Content starts

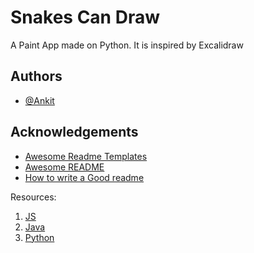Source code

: 
# Snakes Can Draw

A Paint App made on Python. It is inspired by Excalidraw


## Authors

- [@Ankit](https://www.github.com/AnkitSinghGTHB)


## Acknowledgements

 - [Awesome Readme Templates](https://awesomeopensource.com/project/elangosundar/awesome-README-templates)
 - [Awesome README](https://github.com/matiassingers/awesome-readme)
 - [How to write a Good readme](https://bulldogjob.com/news/449-how-to-write-a-good-readme-for-your-github-project)

Resources:
1. [JS](https://youtu.be/6arkndScw7A?si=RKrEQ99dYR1muBP6)
2. [Java](https://www.youtube.com/watch?v=vToXwghy0NQ&list=PLWX9jswdDQ0UslwLW35qEkHnTAHriKgdp)
3. [Python](https://www.youtube.com/watch?v=MDTlIs6t5AM&list=PLeb12iNltItFypA6pRWNsgb2y_wtCxZKL)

Content ends

▶ What the task requires
All of the data above needs to be retyped exactly, with the pictures removed.

▶ Result of the task
Source code

: 
# Snakes Can Draw

A Paint App made on Python. It is inspired by Excalidraw


## Authors

- [@Ankit](https://www.github.com/AnkitSinghGTHB)


## Acknowledgements

 - [Awesome Readme Templates](https://awesomeopensource.com/project/elangosundar/awesome-README-templates)
 - [Awesome README](https://github.com/matiassingers/awesome-readme)
 - [How to write a Good readme](https://bulldogjob.com/news/449-how-to-write-a-good-readme-for-your-github-project)

Resources:
1. [JS](https://youtu.be/6arkndScw7A?si=RKrEQ99dYR1muBP6)
2. [Java](https://www.youtube.com/watch?v=vToXwghy0NQ&list=PLWX9jswdDQ0UslwLW35qEkHnTAHriKgdp)
3. [Python](https://www.youtube.com/watch?v=MDTlIs6t5AM&list=PLeb12iNltItFypA6pRWNsgb2y_wtCxZKL)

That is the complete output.